This small survey is a perfect marriage of artist and curator: Rocío García is a Cuban artist who paints pictures of bodies under duress, while Carmen Maria Machado is an American writer of Cuban descent who specializes in body horror. Both are closely attuned to uneven power dynamics, which may be one reason García and Machado thought to foreground the artist’s Los patinadores (The Skaters, 2023), in which a quartet of headless, nude men chained at the neck skates through a prison cell. García painted these chiseled men Day-Glo pink, lending them a homoeroticism that appears at odds with their forbidding cell. That we are meant to take pleasure in looking at their decapitated bodies only makes these pictures even more uneasy.
Bound figures recur across García’s paintings here, though it’s not always clear whether the conditions of their restraint are consensual, since the artist leaves us without information needed to make that assessment. The 2021 painting Lluvia azul (Blue Rain), for one, shows a nude woman placing flowers in a vase while, to her right, another woman lies on a bed, her feet cuffed together. Whether that second woman is the seated one’s paramour or her victim, or some strange combination of the two, is left ambiguous.
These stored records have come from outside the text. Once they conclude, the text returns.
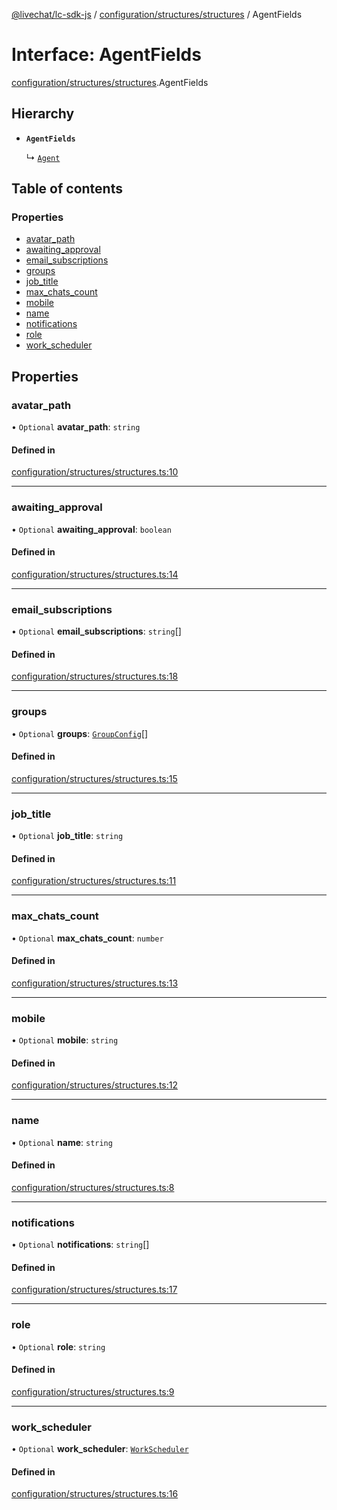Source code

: [@livechat/lc-sdk-js](../README.md) / [configuration/structures/structures](../modules/configuration_structures_structures.md) / AgentFields

# Interface: AgentFields

[configuration/structures/structures](../modules/configuration_structures_structures.md).AgentFields

## Hierarchy

- **`AgentFields`**

  ↳ [`Agent`](configuration_structures_structures.Agent.md)

## Table of contents

### Properties

- [avatar\_path](configuration_structures_structures.AgentFields.md#avatar_path)
- [awaiting\_approval](configuration_structures_structures.AgentFields.md#awaiting_approval)
- [email\_subscriptions](configuration_structures_structures.AgentFields.md#email_subscriptions)
- [groups](configuration_structures_structures.AgentFields.md#groups)
- [job\_title](configuration_structures_structures.AgentFields.md#job_title)
- [max\_chats\_count](configuration_structures_structures.AgentFields.md#max_chats_count)
- [mobile](configuration_structures_structures.AgentFields.md#mobile)
- [name](configuration_structures_structures.AgentFields.md#name)
- [notifications](configuration_structures_structures.AgentFields.md#notifications)
- [role](configuration_structures_structures.AgentFields.md#role)
- [work\_scheduler](configuration_structures_structures.AgentFields.md#work_scheduler)

## Properties

### avatar\_path

• `Optional` **avatar\_path**: `string`

#### Defined in

[configuration/structures/structures.ts:10](https://github.com/livechat/lc-sdk-js/blob/a63b0a6/src/configuration/structures/structures.ts#L10)

___

### awaiting\_approval

• `Optional` **awaiting\_approval**: `boolean`

#### Defined in

[configuration/structures/structures.ts:14](https://github.com/livechat/lc-sdk-js/blob/a63b0a6/src/configuration/structures/structures.ts#L14)

___

### email\_subscriptions

• `Optional` **email\_subscriptions**: `string`[]

#### Defined in

[configuration/structures/structures.ts:18](https://github.com/livechat/lc-sdk-js/blob/a63b0a6/src/configuration/structures/structures.ts#L18)

___

### groups

• `Optional` **groups**: [`GroupConfig`](configuration_structures_structures.GroupConfig.md)[]

#### Defined in

[configuration/structures/structures.ts:15](https://github.com/livechat/lc-sdk-js/blob/a63b0a6/src/configuration/structures/structures.ts#L15)

___

### job\_title

• `Optional` **job\_title**: `string`

#### Defined in

[configuration/structures/structures.ts:11](https://github.com/livechat/lc-sdk-js/blob/a63b0a6/src/configuration/structures/structures.ts#L11)

___

### max\_chats\_count

• `Optional` **max\_chats\_count**: `number`

#### Defined in

[configuration/structures/structures.ts:13](https://github.com/livechat/lc-sdk-js/blob/a63b0a6/src/configuration/structures/structures.ts#L13)

___

### mobile

• `Optional` **mobile**: `string`

#### Defined in

[configuration/structures/structures.ts:12](https://github.com/livechat/lc-sdk-js/blob/a63b0a6/src/configuration/structures/structures.ts#L12)

___

### name

• `Optional` **name**: `string`

#### Defined in

[configuration/structures/structures.ts:8](https://github.com/livechat/lc-sdk-js/blob/a63b0a6/src/configuration/structures/structures.ts#L8)

___

### notifications

• `Optional` **notifications**: `string`[]

#### Defined in

[configuration/structures/structures.ts:17](https://github.com/livechat/lc-sdk-js/blob/a63b0a6/src/configuration/structures/structures.ts#L17)

___

### role

• `Optional` **role**: `string`

#### Defined in

[configuration/structures/structures.ts:9](https://github.com/livechat/lc-sdk-js/blob/a63b0a6/src/configuration/structures/structures.ts#L9)

___

### work\_scheduler

• `Optional` **work\_scheduler**: [`WorkScheduler`](configuration_structures_structures.WorkScheduler.md)

#### Defined in

[configuration/structures/structures.ts:16](https://github.com/livechat/lc-sdk-js/blob/a63b0a6/src/configuration/structures/structures.ts#L16)
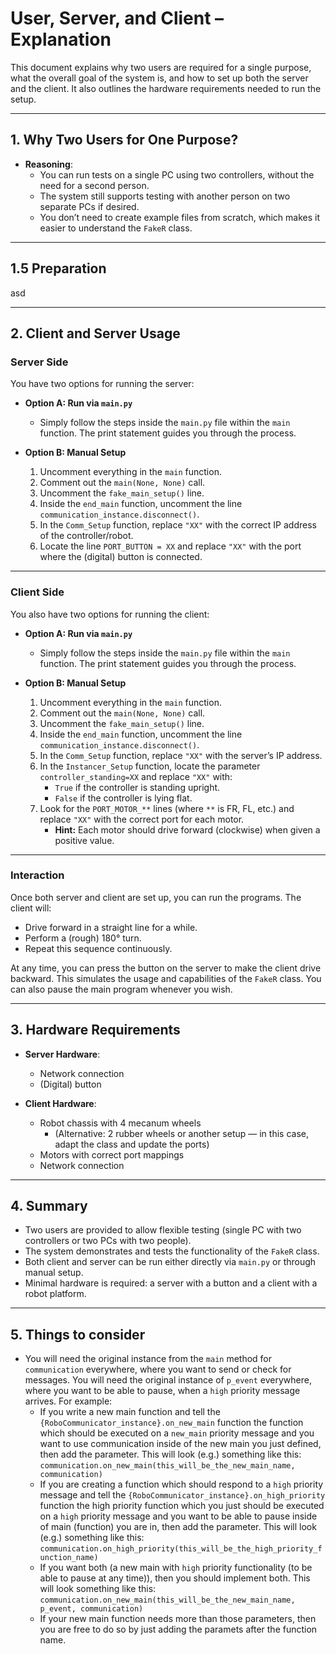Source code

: # User, Server, and Client – Explanation

This document explains why two users are required for a single purpose, what the overall goal of the system is, and how to set up both the server and the client. It also outlines the hardware requirements needed to run the setup.

---

## 1. Why Two Users for One Purpose?

- **Reasoning**:
  - You can run tests on a single PC using two controllers, without the need for a second person.
  - The system still supports testing with another person on two separate PCs if desired.
  - You don’t need to create example files from scratch, which makes it easier to understand the `FakeR` class.

---

## 1.5 Preparation

asd

---

## 2. Client and Server Usage

### Server Side

You have two options for running the server:

- **Option A: Run via `main.py`**
  
  - Simply follow the steps inside the `main.py` file within the `main` function. The print statement guides you through the process.

- **Option B: Manual Setup**
  
  1. Uncomment everything in the `main` function.
  2. Comment out the `main(None, None)` call.
  3. Uncomment the `fake_main_setup()` line.
  4. Inside the `end_main` function, uncomment the line `communication_instance.disconnect()`.
  5. In the `Comm_Setup` function, replace `"XX"` with the correct IP address of the controller/robot.
  6. Locate the line `PORT_BUTTON = XX` and replace `"XX"` with the port where the (digital) button is connected.

---

### Client Side

You also have two options for running the client:

- **Option A: Run via `main.py`**
  
  - Simply follow the steps inside the `main.py` file within the `main` function. The print statement guides you through the process.

- **Option B: Manual Setup**
  
  1. Uncomment everything in the `main` function.
  2. Comment out the `main(None, None)` call.
  3. Uncomment the `fake_main_setup()` line.
  4. Inside the `end_main` function, uncomment the line `communication_instance.disconnect()`.
  5. In the `Comm_Setup` function, replace `"XX"` with the server’s IP address.
  6. In the `Instancer_Setup` function, locate the parameter `controller_standing=XX` and replace `"XX"` with:
     - `True` if the controller is standing upright.
     - `False` if the controller is lying flat.
  7. Look for the `PORT_MOTOR_**` lines (where `**` is FR, FL, etc.) and replace `"XX"` with the correct port for each motor.
     - **Hint:** Each motor should drive forward (clockwise) when given a positive value.

---

### Interaction

Once both server and client are set up, you can run the programs. The client will:

- Drive forward in a straight line for a while.
- Perform a (rough) 180° turn.
- Repeat this sequence continuously.

At any time, you can press the button on the server to make the client drive backward. This simulates the usage and capabilities of the `FakeR` class. You can also pause the main program whenever you wish.

---

## 3. Hardware Requirements

- **Server Hardware**:
  
  - Network connection
  - (Digital) button

- **Client Hardware**:
  
  - Robot chassis with 4 mecanum wheels
    - (Alternative: 2 rubber wheels or another setup — in this case, adapt the class and update the ports)
  - Motors with correct port mappings
  - Network connection

---

## 4. Summary

- Two users are provided to allow flexible testing (single PC with two controllers or two PCs with two people).
- The system demonstrates and tests the functionality of the `FakeR` class.
- Both client and server can be run either directly via `main.py` or through manual setup.
- Minimal hardware is required: a server with a button and a client with a robot platform.

---

## 5. Things to consider

- You will need the original instance from the `main` method for `communication` everywhere, where you want to send or check for messages. You will need the original instance of `p_event` everywhere, where you want to be able to pause, when a `high` priority message arrives. For example:
  - If you write a new main function and tell the `{RoboCommunicator_instance}.on_new_main` function the function which should be executed on a `new_main` priority message and you want to use communication inside of the new main you just defined, then add the parameter. This will look (e.g.) something like this: `communication.on_new_main(this_will_be_the_new_main_name, communication)`
  - If you are creating a function which should respond to a `high` priority message and tell the `{RoboCommunicator_instance}.on_high_priority` function the high priority function which you just should be executed on a `high` priority message and you want to be able to pause inside of main (function) you are in, then add the parameter. This will look (e.g.) something like this: `communication.on_high_priority(this_will_be_the_high_priority_function_name)`
  - If you want both (a new main with `high` priority functionality (to be able to pause at any time)), then you should implement both. This will look something like this: `communication.on_new_main(this_will_be_the_new_main_name, p_event, communication)`
  - If your new main function needs more than those parameters, then you are free to do so by just adding the paramets after the function name.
And sometimes, it’s not even clear whether García’s bodies even belong to human beings. In one painting, she portrays a man—once again one without clothes and a head—seated on a bare mattress, rifle in hand. His legs culminate not in feet but flower-like appendages. Might he represent a dehumanized authority figure, The Man personified? García leaves that ambiguous, too, lending this painting its charge.
Through September 20, at 26 Wooster Street.